When on the field everyone knows the importance of communicating with other players but what about how we communicate with ourselves?
Too many times as a goalkeeper I found myself talking negative every time I missed a shot or did not make a save correctly. As a part of our personality many goalkeepers are perfectionist and tend to be hard on ourselves. Little did I know, the negative talk was not allowing me to focus on the next shot and instead worry about the shot I just missed. More times than not I ended up missing the next shot and started to become frustrated. Goalkeepers and coaches need to understand the different types of self-talk, negative, instructional and positive self-talk.
Negative self-talk may consist of you talking down on yourself saying statement’s like “That was horrible save or that was a stupid mistake.” This does nothing to help you improve your game and can lead to frustration in games and practice.
Instructional self-talk allows you to realize how your mistake occurred and what you need to do next time to fix it. Example: “ I missed the ball on that dive because I did not step forward, next time I see a similar ball I need to step forward.”
Positive self-talk allows you to “psych” yourself up and stay positive throughout practice or the game. Example: “That was a great save!” or “I can do this!”

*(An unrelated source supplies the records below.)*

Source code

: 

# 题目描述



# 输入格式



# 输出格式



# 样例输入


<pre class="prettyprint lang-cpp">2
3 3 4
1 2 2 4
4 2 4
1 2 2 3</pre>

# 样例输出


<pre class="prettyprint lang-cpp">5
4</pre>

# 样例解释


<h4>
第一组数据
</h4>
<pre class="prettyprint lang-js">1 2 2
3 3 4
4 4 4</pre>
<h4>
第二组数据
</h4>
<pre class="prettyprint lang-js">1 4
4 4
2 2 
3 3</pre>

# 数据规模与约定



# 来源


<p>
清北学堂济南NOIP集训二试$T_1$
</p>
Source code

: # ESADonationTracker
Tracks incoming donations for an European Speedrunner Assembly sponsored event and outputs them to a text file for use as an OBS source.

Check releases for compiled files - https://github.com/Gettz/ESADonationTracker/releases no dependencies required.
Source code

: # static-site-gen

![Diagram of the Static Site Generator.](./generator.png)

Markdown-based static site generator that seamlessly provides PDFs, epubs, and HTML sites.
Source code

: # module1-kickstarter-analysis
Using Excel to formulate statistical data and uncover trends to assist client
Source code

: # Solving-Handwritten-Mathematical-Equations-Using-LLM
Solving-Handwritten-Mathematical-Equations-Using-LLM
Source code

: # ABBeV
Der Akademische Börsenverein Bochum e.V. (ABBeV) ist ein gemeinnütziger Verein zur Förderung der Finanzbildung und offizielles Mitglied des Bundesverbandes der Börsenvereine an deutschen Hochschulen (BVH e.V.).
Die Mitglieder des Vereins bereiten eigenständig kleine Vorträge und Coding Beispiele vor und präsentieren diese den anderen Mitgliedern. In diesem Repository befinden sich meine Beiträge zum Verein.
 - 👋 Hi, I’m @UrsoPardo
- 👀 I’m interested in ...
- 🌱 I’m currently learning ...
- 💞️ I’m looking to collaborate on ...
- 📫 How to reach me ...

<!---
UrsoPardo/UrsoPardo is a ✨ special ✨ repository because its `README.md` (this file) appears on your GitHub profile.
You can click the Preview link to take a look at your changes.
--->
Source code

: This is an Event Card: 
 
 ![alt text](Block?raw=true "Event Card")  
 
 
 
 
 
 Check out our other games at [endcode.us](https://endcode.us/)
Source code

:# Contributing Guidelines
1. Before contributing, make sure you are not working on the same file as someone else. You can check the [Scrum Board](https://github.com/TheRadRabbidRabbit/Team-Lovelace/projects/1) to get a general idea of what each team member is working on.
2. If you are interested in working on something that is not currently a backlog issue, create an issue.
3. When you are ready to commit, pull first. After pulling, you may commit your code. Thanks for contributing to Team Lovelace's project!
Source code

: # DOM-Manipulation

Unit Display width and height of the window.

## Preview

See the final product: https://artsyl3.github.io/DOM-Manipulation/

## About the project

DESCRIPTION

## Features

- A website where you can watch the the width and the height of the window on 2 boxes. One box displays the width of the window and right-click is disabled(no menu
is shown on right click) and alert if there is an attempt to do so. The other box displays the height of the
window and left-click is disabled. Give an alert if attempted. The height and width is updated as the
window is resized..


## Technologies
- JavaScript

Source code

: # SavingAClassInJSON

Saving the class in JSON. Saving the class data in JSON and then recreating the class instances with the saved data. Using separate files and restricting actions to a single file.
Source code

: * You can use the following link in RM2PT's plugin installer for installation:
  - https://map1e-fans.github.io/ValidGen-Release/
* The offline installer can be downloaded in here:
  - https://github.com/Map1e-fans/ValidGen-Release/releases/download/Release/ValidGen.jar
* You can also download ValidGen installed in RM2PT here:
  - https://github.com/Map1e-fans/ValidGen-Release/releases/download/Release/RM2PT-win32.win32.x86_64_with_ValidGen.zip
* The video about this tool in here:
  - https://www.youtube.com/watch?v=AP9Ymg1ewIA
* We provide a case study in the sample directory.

Positive and Instructional self-talk allow the goalkeeper to recover quickly from mistakes and avoid frustration. When goalkeepers or coaches identify the beginning signs of frustration I suggest the goalkeeper to step aside for a short period of time, practice instructional or positive self-talk and then rejoin the training session. The more the goalkeeper is allowed to practice instructional self-talk the easier time they will have identifying problems with their technical and tactical game. Coaches are essentially allowing the goalkeeper to become their own coach.
This is just one very small portion of the psychological game goalkeepers need to be aware of. I will be posting more topics dealing with goalkeepers and how to improve their mental game.